**WHAT NEEDS TO BE DONE:**
Search the records that follow and extract every line containing the string "jquery".

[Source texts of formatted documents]

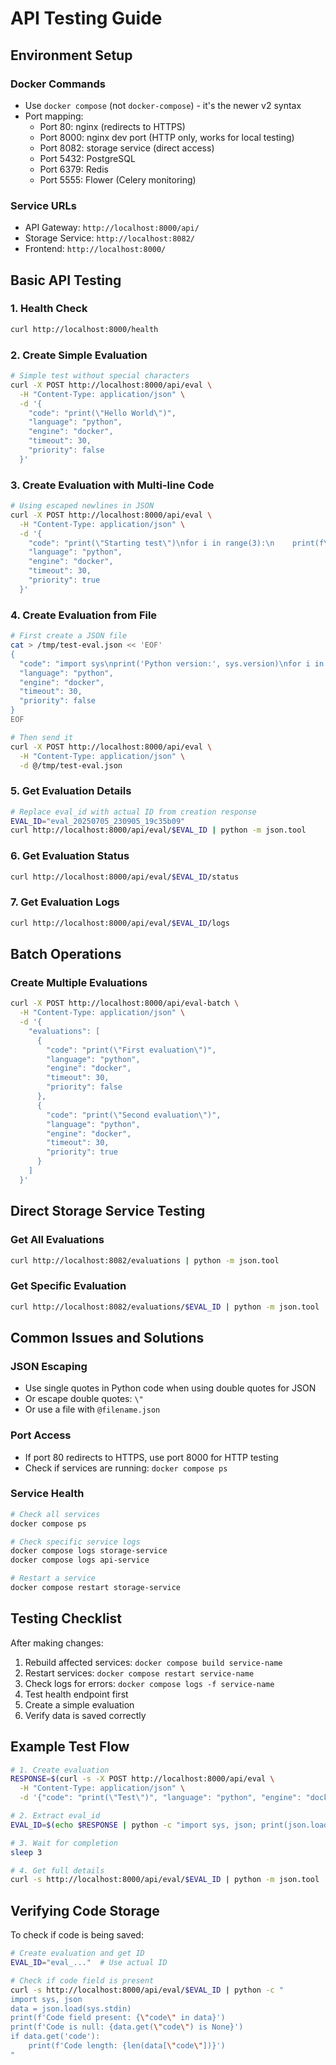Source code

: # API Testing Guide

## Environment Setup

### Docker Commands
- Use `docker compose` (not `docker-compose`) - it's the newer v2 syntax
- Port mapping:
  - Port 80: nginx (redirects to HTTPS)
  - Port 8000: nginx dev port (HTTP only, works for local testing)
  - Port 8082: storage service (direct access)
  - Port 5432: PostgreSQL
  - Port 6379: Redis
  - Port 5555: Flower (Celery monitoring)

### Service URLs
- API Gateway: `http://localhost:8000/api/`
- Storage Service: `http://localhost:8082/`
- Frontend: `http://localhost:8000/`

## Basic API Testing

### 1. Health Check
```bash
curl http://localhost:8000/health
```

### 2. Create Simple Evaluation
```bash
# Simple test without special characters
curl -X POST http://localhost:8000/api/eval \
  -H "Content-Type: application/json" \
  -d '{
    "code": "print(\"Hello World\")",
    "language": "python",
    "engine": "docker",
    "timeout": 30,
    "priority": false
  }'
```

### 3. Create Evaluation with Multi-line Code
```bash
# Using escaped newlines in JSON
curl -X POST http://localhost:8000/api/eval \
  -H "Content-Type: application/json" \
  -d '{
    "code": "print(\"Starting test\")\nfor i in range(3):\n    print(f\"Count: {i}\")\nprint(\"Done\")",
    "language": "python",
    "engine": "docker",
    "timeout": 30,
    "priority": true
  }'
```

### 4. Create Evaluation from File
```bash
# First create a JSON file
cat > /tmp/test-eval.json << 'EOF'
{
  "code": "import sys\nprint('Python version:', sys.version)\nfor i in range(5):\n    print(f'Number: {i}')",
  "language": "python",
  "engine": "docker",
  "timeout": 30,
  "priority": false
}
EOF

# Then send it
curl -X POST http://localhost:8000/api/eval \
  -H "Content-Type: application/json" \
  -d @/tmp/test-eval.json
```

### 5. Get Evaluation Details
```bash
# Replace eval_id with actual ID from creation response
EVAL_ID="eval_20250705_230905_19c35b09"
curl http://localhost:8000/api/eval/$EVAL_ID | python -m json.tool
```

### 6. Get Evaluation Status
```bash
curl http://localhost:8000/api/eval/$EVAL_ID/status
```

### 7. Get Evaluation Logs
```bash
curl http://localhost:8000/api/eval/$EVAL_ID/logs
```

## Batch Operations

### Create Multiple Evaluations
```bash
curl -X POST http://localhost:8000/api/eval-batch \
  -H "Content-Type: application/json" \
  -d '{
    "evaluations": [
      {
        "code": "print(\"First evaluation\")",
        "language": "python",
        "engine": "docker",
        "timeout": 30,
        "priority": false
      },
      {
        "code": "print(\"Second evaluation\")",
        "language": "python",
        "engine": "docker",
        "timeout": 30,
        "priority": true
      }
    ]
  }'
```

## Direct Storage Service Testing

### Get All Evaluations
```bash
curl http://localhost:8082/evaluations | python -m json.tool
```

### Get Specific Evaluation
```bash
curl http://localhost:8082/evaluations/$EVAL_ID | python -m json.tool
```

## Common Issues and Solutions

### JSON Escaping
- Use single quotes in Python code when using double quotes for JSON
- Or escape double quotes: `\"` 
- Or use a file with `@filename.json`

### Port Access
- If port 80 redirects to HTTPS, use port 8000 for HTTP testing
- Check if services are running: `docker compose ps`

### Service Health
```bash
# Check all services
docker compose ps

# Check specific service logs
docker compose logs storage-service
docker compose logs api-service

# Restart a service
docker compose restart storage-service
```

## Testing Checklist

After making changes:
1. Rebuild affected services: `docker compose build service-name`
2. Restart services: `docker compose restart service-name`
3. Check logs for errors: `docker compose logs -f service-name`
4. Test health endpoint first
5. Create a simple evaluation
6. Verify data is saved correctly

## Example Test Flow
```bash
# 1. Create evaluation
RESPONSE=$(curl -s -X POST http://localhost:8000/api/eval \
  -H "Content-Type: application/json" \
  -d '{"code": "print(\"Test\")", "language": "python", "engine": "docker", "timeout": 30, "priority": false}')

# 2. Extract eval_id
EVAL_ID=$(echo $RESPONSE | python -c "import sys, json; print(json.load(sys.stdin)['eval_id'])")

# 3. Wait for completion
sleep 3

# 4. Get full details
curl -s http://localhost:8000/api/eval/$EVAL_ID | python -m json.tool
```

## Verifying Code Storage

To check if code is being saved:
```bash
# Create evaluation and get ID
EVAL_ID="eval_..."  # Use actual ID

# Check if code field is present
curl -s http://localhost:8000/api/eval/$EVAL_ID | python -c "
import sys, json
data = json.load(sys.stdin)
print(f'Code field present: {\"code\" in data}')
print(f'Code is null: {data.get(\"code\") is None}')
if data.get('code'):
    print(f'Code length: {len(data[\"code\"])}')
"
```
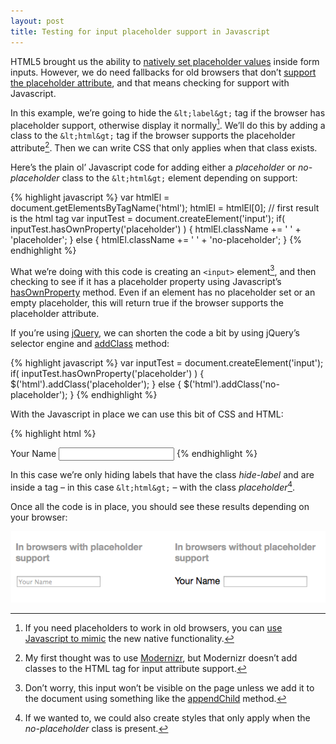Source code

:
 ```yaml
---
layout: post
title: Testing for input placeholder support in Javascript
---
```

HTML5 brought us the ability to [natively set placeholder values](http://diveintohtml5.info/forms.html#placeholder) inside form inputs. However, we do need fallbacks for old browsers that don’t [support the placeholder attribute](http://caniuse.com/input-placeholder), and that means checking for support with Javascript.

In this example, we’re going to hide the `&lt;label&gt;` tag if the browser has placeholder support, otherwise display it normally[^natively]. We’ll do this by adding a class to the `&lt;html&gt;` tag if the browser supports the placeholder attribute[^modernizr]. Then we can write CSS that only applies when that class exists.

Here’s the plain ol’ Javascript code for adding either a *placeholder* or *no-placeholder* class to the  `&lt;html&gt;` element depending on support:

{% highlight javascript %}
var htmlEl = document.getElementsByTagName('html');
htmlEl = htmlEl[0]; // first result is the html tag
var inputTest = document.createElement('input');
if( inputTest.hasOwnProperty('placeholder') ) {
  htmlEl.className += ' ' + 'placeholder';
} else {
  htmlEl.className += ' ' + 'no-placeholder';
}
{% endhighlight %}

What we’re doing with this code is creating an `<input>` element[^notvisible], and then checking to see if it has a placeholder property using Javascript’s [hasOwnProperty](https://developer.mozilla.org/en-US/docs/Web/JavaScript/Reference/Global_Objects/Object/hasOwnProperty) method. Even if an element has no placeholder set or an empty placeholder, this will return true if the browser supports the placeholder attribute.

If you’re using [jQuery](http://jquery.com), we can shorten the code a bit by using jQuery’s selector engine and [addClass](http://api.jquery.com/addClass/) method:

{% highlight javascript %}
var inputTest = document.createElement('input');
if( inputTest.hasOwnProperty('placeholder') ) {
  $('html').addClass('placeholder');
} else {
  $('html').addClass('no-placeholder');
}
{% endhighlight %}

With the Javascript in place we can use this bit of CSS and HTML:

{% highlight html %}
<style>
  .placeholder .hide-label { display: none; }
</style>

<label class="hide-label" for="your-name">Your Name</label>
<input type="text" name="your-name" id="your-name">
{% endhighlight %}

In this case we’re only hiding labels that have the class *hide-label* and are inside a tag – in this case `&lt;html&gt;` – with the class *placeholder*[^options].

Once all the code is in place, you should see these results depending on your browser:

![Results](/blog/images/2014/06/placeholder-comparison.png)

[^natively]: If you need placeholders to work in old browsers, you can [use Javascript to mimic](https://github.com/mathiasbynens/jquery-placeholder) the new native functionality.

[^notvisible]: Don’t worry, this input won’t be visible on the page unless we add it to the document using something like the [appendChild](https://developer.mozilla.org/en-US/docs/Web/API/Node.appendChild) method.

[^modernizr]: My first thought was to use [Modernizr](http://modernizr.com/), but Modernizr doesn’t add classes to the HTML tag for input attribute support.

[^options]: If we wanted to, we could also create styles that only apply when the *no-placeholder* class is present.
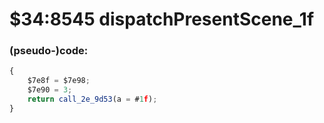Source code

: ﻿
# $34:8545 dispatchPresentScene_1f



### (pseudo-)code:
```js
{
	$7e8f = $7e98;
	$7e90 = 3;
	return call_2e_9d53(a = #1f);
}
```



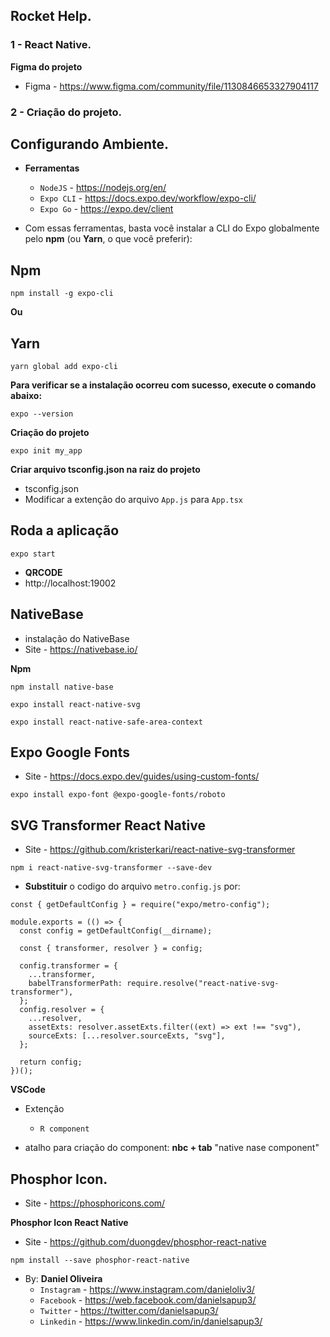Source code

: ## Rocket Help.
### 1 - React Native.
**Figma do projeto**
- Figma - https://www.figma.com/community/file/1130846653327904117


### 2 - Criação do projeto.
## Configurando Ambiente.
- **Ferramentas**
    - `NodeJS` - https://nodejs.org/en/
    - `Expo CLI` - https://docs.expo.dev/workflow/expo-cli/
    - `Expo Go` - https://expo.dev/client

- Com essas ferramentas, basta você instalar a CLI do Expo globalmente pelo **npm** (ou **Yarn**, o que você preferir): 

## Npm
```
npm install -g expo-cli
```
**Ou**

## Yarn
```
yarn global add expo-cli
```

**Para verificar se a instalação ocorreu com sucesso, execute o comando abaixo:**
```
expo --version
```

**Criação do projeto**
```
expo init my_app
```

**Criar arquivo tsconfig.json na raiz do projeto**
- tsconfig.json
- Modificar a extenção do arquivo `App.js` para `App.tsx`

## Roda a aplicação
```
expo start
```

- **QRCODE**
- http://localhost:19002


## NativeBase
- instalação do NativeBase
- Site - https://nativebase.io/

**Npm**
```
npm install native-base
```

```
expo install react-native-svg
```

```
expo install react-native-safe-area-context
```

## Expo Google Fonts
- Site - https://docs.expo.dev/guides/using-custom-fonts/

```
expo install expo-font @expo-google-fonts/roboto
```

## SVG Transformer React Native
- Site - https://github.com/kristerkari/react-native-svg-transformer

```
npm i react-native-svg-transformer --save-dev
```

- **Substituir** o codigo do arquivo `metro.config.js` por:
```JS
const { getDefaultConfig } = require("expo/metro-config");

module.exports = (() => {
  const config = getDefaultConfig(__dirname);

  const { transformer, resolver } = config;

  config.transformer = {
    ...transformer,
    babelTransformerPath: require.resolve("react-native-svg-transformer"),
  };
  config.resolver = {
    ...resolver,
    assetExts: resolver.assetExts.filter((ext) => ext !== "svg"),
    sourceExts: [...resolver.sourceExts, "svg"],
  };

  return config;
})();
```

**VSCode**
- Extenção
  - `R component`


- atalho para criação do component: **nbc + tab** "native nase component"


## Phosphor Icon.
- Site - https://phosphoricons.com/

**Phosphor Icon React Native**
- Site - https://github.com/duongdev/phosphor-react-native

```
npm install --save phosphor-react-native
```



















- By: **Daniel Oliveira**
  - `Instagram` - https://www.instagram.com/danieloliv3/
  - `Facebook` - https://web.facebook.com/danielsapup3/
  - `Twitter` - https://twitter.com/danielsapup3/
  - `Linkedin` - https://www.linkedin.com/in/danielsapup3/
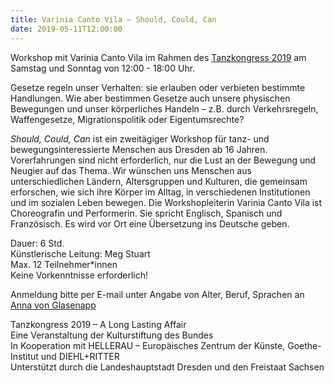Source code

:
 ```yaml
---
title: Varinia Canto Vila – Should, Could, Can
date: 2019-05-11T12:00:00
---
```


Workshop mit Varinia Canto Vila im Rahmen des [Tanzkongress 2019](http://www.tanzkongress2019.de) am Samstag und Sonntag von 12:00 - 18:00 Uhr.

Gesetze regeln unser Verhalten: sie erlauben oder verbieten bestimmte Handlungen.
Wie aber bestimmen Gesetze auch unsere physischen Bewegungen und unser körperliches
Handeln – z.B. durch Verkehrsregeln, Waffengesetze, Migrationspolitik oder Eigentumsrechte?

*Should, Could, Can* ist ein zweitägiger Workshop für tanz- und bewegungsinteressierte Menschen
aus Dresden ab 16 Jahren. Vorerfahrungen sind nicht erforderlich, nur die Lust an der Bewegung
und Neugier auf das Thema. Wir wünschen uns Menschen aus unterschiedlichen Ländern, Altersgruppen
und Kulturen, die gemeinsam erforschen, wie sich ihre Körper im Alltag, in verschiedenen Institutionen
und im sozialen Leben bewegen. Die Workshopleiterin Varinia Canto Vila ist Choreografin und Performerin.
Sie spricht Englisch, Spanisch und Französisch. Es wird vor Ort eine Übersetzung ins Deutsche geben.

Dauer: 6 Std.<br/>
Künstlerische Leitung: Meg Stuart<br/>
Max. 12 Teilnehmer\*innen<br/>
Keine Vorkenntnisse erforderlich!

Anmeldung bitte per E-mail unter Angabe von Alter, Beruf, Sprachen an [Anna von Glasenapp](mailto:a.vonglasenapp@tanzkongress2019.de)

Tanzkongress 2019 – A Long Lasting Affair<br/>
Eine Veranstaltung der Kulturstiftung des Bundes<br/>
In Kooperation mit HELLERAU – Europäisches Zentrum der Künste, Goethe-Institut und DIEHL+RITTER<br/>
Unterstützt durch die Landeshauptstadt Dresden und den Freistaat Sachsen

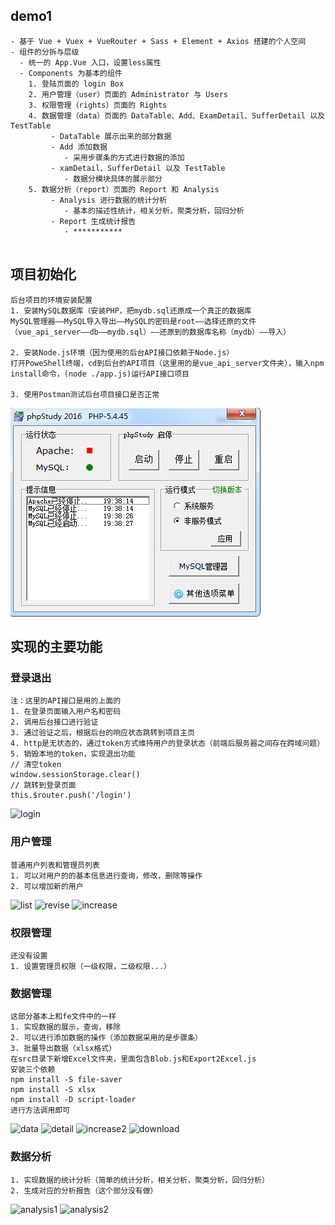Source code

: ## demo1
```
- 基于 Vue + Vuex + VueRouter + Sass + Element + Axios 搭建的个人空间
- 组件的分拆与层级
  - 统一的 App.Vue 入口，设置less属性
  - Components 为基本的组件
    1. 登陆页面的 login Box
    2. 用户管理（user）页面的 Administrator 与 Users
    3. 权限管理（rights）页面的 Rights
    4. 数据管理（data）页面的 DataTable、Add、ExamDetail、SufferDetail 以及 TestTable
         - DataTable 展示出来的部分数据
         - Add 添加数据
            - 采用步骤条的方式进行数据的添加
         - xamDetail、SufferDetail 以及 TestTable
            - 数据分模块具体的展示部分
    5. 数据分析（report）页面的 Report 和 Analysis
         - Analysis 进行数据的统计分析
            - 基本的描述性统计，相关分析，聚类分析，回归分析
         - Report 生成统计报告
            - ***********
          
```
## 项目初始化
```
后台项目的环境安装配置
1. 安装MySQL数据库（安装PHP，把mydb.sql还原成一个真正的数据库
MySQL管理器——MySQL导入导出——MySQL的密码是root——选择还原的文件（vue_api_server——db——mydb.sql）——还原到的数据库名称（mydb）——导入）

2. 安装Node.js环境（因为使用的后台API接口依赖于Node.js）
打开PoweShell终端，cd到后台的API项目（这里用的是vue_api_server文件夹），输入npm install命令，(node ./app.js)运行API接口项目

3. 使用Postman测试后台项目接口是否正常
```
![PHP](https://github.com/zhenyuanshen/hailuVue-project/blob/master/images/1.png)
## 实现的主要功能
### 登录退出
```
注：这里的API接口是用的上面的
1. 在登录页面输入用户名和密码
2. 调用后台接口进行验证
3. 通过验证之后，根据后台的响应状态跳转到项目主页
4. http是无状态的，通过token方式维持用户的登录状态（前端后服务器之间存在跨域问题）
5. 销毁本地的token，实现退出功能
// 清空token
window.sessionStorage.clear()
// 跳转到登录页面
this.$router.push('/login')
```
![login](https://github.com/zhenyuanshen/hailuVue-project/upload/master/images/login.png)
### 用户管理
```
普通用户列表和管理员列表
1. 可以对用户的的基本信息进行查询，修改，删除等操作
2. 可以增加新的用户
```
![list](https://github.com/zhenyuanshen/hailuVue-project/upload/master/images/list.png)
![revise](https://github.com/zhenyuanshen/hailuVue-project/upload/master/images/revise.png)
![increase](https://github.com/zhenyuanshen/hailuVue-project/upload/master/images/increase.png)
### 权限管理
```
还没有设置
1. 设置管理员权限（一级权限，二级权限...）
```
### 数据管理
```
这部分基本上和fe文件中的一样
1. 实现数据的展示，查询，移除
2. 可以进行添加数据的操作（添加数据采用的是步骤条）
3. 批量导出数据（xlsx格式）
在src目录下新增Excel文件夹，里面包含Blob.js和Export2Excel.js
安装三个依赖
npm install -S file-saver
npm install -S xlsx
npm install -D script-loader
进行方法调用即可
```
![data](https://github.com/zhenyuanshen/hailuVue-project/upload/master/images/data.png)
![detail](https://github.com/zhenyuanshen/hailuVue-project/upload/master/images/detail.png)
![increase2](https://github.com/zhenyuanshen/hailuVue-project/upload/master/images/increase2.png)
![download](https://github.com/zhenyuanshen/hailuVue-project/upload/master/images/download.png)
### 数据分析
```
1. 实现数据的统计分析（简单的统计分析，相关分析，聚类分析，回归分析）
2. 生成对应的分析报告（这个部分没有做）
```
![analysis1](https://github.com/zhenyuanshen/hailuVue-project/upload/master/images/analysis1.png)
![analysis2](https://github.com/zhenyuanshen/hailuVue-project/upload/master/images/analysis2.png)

**EXPECTED OUTPUT:**
If you’re using [jQuery](http://jquery.com), we can shorten the code a bit by using jQuery’s selector engine and [addClass](http://api.jquery.com/addClass/) method:
[^natively]: If you need placeholders to work in old browsers, you can [use Javascript to mimic](https://github.com/mathiasbynens/jquery-placeholder) the new native functionality.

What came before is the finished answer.